:: PROBLEM ::
The output should hold exactly, and only, the lines from the line bearing "Create a basic" through the last line of the listing below, and no pictures.

:: DATA FOR PROCESSING ::
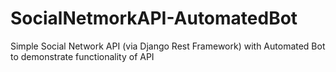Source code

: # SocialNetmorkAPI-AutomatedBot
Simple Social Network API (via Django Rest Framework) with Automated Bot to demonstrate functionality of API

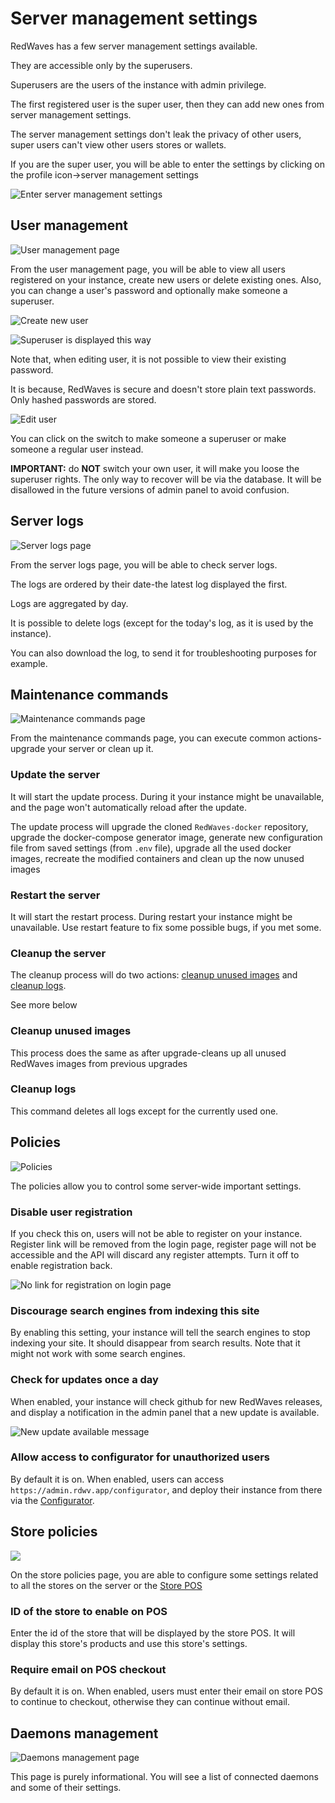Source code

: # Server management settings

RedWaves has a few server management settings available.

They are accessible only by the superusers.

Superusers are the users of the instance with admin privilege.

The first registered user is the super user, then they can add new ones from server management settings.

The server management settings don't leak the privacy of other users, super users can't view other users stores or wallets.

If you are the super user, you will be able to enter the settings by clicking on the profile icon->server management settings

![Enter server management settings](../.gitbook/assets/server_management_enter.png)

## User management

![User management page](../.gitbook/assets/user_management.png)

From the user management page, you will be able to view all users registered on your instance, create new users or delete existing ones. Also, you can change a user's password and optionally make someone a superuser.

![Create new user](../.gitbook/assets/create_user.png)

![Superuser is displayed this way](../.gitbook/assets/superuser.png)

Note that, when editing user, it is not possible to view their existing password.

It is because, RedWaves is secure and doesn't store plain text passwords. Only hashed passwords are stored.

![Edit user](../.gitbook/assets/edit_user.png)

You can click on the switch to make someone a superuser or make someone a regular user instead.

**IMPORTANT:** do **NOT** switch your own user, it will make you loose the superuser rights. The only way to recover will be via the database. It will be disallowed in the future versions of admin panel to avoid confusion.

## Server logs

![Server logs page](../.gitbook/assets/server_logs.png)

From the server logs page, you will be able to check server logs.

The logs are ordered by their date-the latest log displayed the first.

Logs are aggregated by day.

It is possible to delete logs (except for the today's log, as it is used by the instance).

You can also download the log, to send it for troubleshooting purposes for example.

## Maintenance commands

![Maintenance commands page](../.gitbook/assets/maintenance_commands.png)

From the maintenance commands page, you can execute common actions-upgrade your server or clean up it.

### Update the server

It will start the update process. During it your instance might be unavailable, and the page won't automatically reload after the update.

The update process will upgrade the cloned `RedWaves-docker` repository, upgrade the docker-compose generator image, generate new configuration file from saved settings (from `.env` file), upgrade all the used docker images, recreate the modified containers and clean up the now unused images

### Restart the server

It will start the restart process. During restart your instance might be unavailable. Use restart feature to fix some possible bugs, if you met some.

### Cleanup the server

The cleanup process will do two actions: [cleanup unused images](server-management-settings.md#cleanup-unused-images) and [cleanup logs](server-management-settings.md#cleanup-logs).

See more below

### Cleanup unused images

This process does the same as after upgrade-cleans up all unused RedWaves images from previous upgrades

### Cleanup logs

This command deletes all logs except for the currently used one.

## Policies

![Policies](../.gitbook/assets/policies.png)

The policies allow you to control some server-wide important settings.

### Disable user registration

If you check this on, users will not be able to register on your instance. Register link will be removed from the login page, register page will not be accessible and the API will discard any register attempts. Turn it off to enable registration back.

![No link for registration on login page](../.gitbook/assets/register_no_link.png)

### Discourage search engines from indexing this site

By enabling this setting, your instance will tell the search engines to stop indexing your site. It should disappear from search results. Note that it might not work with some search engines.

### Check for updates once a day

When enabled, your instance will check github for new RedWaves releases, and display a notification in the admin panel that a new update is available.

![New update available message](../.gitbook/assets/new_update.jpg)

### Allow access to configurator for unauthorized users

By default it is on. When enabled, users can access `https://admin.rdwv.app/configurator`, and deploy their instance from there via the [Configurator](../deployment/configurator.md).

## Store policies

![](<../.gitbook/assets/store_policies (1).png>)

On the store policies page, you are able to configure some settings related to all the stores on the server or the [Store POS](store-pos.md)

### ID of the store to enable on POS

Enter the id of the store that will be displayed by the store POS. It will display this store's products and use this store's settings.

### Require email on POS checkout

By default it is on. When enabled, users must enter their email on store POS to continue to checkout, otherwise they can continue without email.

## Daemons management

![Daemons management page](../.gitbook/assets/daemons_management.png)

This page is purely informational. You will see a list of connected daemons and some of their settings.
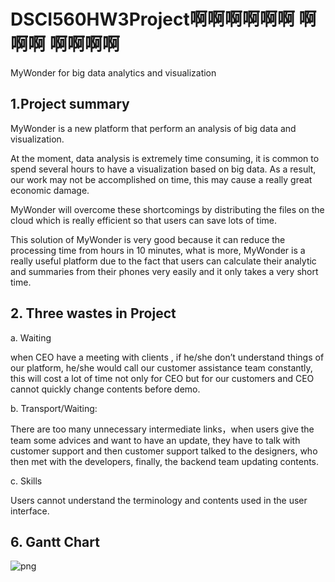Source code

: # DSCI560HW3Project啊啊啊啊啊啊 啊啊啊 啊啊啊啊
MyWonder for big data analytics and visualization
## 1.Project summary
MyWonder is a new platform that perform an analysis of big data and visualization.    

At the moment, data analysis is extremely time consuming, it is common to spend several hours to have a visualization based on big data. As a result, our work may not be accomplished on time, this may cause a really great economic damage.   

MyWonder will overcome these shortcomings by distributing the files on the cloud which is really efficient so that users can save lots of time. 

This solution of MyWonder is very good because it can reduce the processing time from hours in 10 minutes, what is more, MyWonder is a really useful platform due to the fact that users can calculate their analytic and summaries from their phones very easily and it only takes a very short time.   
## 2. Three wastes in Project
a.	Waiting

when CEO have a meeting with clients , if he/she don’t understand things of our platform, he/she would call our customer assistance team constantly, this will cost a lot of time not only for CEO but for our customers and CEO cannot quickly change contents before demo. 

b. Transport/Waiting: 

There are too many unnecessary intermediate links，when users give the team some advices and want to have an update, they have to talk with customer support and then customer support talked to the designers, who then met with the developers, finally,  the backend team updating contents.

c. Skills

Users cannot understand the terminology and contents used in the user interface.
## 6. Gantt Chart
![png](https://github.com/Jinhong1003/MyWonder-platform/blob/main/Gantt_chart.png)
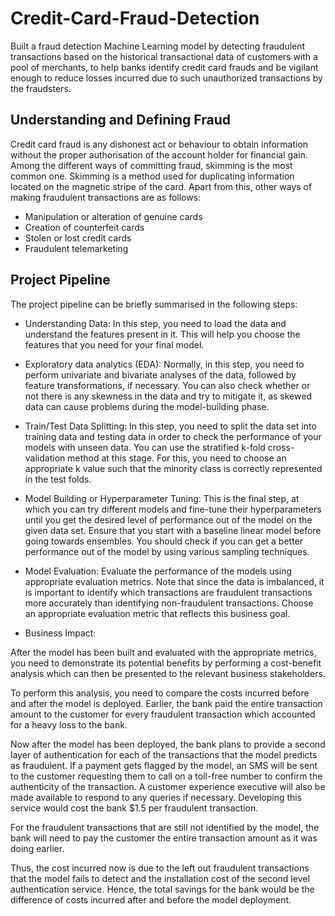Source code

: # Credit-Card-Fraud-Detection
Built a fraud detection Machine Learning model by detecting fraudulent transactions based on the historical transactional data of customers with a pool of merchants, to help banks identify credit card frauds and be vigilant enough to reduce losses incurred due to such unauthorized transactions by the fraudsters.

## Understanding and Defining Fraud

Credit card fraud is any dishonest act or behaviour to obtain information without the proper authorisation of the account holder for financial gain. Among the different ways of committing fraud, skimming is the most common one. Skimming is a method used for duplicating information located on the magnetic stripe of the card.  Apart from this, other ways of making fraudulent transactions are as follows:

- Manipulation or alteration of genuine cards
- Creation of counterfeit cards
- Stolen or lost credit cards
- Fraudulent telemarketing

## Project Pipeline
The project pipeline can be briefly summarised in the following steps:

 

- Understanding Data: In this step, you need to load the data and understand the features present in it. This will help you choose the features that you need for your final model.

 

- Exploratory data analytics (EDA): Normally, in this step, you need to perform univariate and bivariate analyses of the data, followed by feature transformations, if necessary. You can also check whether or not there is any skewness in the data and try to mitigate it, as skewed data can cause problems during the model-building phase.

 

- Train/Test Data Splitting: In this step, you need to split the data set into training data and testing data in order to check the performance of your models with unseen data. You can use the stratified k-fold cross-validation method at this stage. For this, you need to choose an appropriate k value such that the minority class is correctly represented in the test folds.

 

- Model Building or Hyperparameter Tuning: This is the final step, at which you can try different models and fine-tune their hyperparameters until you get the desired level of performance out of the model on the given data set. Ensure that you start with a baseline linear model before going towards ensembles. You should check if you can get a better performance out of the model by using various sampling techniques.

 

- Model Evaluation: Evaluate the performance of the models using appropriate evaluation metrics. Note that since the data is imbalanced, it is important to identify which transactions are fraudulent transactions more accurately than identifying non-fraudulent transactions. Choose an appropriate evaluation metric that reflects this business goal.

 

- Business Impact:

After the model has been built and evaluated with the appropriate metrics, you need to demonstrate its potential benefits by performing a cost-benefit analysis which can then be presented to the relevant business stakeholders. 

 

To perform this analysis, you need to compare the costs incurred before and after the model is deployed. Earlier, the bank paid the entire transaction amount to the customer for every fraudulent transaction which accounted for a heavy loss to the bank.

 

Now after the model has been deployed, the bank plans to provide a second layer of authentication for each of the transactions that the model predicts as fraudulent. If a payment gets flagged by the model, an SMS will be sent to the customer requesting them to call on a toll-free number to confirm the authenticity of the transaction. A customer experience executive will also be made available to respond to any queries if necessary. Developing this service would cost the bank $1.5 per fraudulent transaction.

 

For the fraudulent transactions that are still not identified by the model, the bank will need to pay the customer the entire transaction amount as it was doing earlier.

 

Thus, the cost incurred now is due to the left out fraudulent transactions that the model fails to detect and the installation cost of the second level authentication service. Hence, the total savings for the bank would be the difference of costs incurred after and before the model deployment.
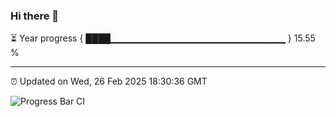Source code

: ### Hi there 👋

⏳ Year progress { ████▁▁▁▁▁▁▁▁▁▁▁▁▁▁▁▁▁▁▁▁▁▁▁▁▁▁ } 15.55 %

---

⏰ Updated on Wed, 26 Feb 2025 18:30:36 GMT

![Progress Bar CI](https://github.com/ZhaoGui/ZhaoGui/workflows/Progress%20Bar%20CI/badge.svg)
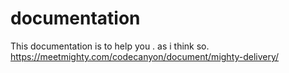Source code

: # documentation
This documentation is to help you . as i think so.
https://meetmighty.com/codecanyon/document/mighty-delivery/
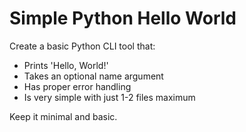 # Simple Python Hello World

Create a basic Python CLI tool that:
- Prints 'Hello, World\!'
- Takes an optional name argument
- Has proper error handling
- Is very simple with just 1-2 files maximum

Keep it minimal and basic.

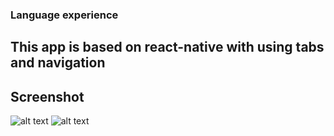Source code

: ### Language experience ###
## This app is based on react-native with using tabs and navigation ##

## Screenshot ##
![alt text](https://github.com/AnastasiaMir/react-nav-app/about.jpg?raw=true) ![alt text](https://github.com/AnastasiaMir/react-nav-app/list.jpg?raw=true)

:: OUTPUT FOR THIS EXERCISE ::
Create a basic Python CLI tool that:
- Prints 'Hello, World\!'
- Takes an optional name argument
- Has proper error handling
- Is very simple with just 1-2 files maximum

Keep it minimal and basic.

Source code

: ### Language experience ###
## This app is based on react-native with using tabs and navigation ##

## Screenshot ##
![alt text](https://github.com/AnastasiaMir/react-nav-app/about.jpg?raw=true) ![alt text](https://github.com/AnastasiaMir/react-nav-app/list.jpg?raw=true)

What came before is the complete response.